ぼくの住む町に起点をもつ岩手県道30号線は、はじまって数百メートルもすると山のふもとで通行止めになってしまう。ところが地図上では、そこから数キロ先の峠を越えたところで、ふたたび30号線が姿をあらわす。
調べてみると、この道はもともと古い街道だったのだが、県道に指定されたあとも峠部分が整備されないまま残され、途中に通行できない部分を持つ1本の県道になっているらしいのだ。
数年来ふしぎに思っていた道路なので、通行不能区間(だけど県道)がどんな様子なのか、そして本当に通ることができないのか、いって確かめてきた。

櫻田 智也



県道30号線とは

まず県道30号線は、地図の上でどのように記されていることが多いのか。部屋に貼ってある観光パンフレットの地図がみやすかったので、それで紹介したい。


 

マジックで地図に直接丸をつけてあるのが、ぼくが住む葛巻という町の中心部だ。岩手県の北部に位置する。そこから西にのびる緑色で描かれた道路が県道30号線。
赤の矢印で示したのが県道の起点なのだが、みてわかるとおり、はじまってすぐに道は途切れている。そして数キロにあたる空白を経てふたたび地図上にあらわれて、やがて国道4号線(東京都と青森県とを結ぶ)に交差する。国道に達するまでの距離は空白部分も含めておおよそ20キロといったところか。
一方で、こういう表記の地図もある。これもパンフレットの地図なのだが、


 

こちらはしっかり道が描かれており、冬のあいだは通行止めであることが注意書きされている。逆にいえば、通行止め期間以外は通ることができるということではないのか。

 

塩を運んだ古い街道だった

調べてみるとこの道、もともとは江戸時代に太平洋側の町から内陸へと塩を運ぶための古い街道(通称「塩の道」)だったらしい。葛巻を経由する塩の道において、この通行止め区間(黒森峠)は、最大の難所だったのだという。


塩は牛の背に積まれ運ばれた

古くからあるこの街道はやがて県道に指定されたのだが、黒森峠に至る急坂はついに道路として整備されることがなく、県道の通行不能区間となった。
ただ、町が編纂した『葛巻町誌』によれば、戦後のある時期までは、昔と同様に利用されていたのだという。
ということは、いまでも道としての体裁を少しは整えているのではないだろうか?

 

とりあえずみにいった

もともと町に住んでいる会社の同僚に訊ねてみても、県道30号線とか黒森峠とか言ってピンとくる人がいなかった。訊いてわからないのなら実際にいってみるしかない。さて、冒頭の地図でわかるとおり、県道30号線は国道281号線から枝分かれする。この国道は頻繁に利用するのだが……県道の入口があった記憶がない。

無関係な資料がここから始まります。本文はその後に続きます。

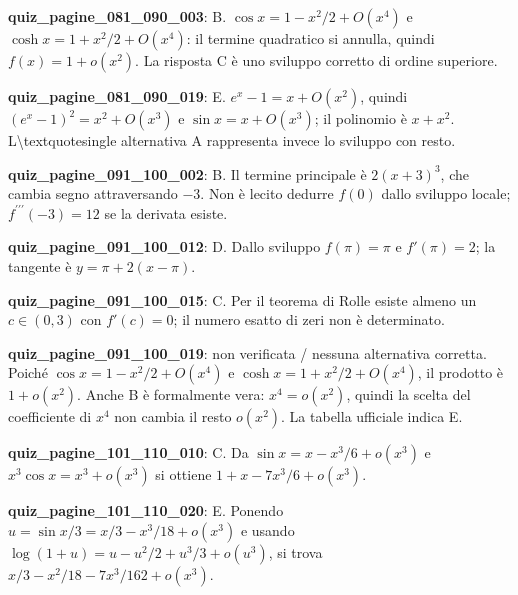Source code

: \documentclass[11pt,a4paper]{article}
\newcounter{quiz}
\begin{document}
\noindent\textbf{quiz\_pagine\_081\_090\_003}: B. $\cos x=1-x^2/2+O(x^4)$ e $\cosh x=1+x^2/2+O(x^4)$: il termine quadratico si annulla, quindi $f(x)=1+o(x^2)$. La risposta C è uno sviluppo corretto di ordine superiore.\par\medskip
\noindent\textbf{quiz\_pagine\_081\_090\_019}: E. $e^x-1=x+O(x^2)$, quindi $(e^x-1)^2=x^2+O(x^3)$ e $\sin x=x+O(x^3)$; il polinomio è $x+x^2$. L\textbackslash{}textquotesingle alternativa A rappresenta invece lo sviluppo con resto.\par\medskip
\noindent\textbf{quiz\_pagine\_091\_100\_002}: B. Il termine principale è $2(x+3)^3$, che cambia segno attraversando $-3$. Non è lecito dedurre $f(0)$ dallo sviluppo locale; $f^{\prime\prime\prime}(-3)=12$ se la derivata esiste.\par\medskip
\noindent\textbf{quiz\_pagine\_091\_100\_012}: D. Dallo sviluppo $f(\pi)=\pi$ e $f\prime(\pi)=2$; la tangente è $y=\pi+2(x-\pi)$.\par\medskip
\noindent\textbf{quiz\_pagine\_091\_100\_015}: C. Per il teorema di Rolle esiste almeno un $c\in(0,3)$ con $f\prime(c)=0$; il numero esatto di zeri non è determinato.\par\medskip
\noindent\textbf{quiz\_pagine\_091\_100\_019}: non verificata / nessuna alternativa corretta. Poiché $\cos x=1-x^2/2+O(x^4)$ e $\cosh x=1+x^2/2+O(x^4)$, il prodotto è $1+o(x^2)$. Anche B è formalmente vera: $x^4=o(x^2)$, quindi la scelta del coefficiente di $x^4$ non cambia il resto $o(x^2)$. La tabella ufficiale indica E.\par\medskip
\noindent\textbf{quiz\_pagine\_101\_110\_010}: C. Da $\sin x=x-x^3/6+o(x^3)$ e $x^3\cos x=x^3+o(x^3)$ si ottiene $1+x-7x^3/6+o(x^3)$.\par\medskip
\noindent\textbf{quiz\_pagine\_101\_110\_020}: E. Ponendo $u=\sin x/3=x/3-x^3/18+o(x^3)$ e usando $\log(1+u)=u-u^2/2+u^3/3+o(u^3)$, si trova $x/3-x^2/18-7x^3/162+o(x^3)$.\par\medskip
\end{document}
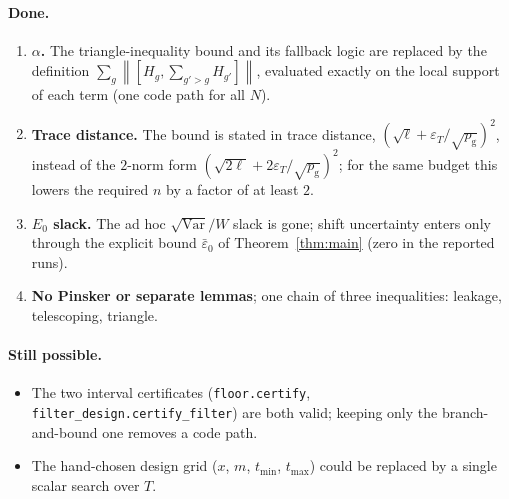 \documentclass[11pt]{article}
\theoremstyle{definition}
\newcommand{\norm}[1]{\left\lVert #1\right\rVert}
\newcommand{\eps}{\varepsilon}
\newcommand{\pg}{p_{\mathrm g}}
\newcommand{\code}[1]{\texttt{#1}}
\begin{document}
\paragraph{Done.}
\begin{enumerate}[leftmargin=*]
\item \textbf{$\alpha$.} The triangle-inequality bound and its fallback logic are replaced by the definition
      $\sum_g\norm{[H_g,\sum_{g'>g}H_{g'}]}$, evaluated exactly on the local support of each term (one code path for all $N$).
\item \textbf{Trace distance.} The bound is stated in trace distance, $(\sqrt\ell+\eps_T/\sqrt{\pg})^2$, instead of the
      $2$-norm form $(\sqrt{2\ell}+2\eps_T/\sqrt{\pg})^2$; for the same budget this lowers the required $n$ by a factor of at least $2$.
\item \textbf{$E_0$ slack.} The ad hoc $\sqrt{\mathrm{Var}}/W$ slack is gone; shift uncertainty enters only through the explicit bound $\bar\varepsilon_0$ of Theorem~\ref{thm:main} (zero in the reported runs).
\item \textbf{No Pinsker or separate lemmas}; one chain of three inequalities: leakage, telescoping, triangle.
\end{enumerate}
\paragraph{Still possible.}
\begin{itemize}[leftmargin=*]
\item The two interval certificates (\code{floor.certify}, \code{filter\_design.certify\_filter}) are both valid; keeping only
      the branch-and-bound one removes a code path.
\item The hand-chosen design grid ($x$, $m$, $t_{\min}$, $t_{\max}$) could be replaced by a single scalar search over $T$.
\end{itemize}
\end{document}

はやめに仕事を終えられた日の夕方、とりあえず車をはしらせてみた。


町内にみられる『塩の道旧道入口』の案内
ときに川沿いを、山の中へと導く
 
 

県道の入口に注意しながらはしる。すると、


 

『200m先行き止まり』の大きな看板。これはいつもみている。通り過ぎようとしたそのとき、いままで気づいていなかった標識が目に飛び込んできた。



なんと、国道をはしる車からは微妙にみえにくい角度でその標識は立っていた。行き止まりの看板があるので農道にでもつながると思っていたのだが、ここが県道の入口だったとは。


気づいてなかったよ

 

標識にみる矛盾

それにしても興味深いのは、この道路標識だ。


 
 

『行き止まり』とありながら、道路標識にはたしかに、『17キロ先で国道4号線に通ずる』旨が記されているのだ。つまりこの標識に従うのなら、県道30号線はちゃんと1本の道として通っているということ。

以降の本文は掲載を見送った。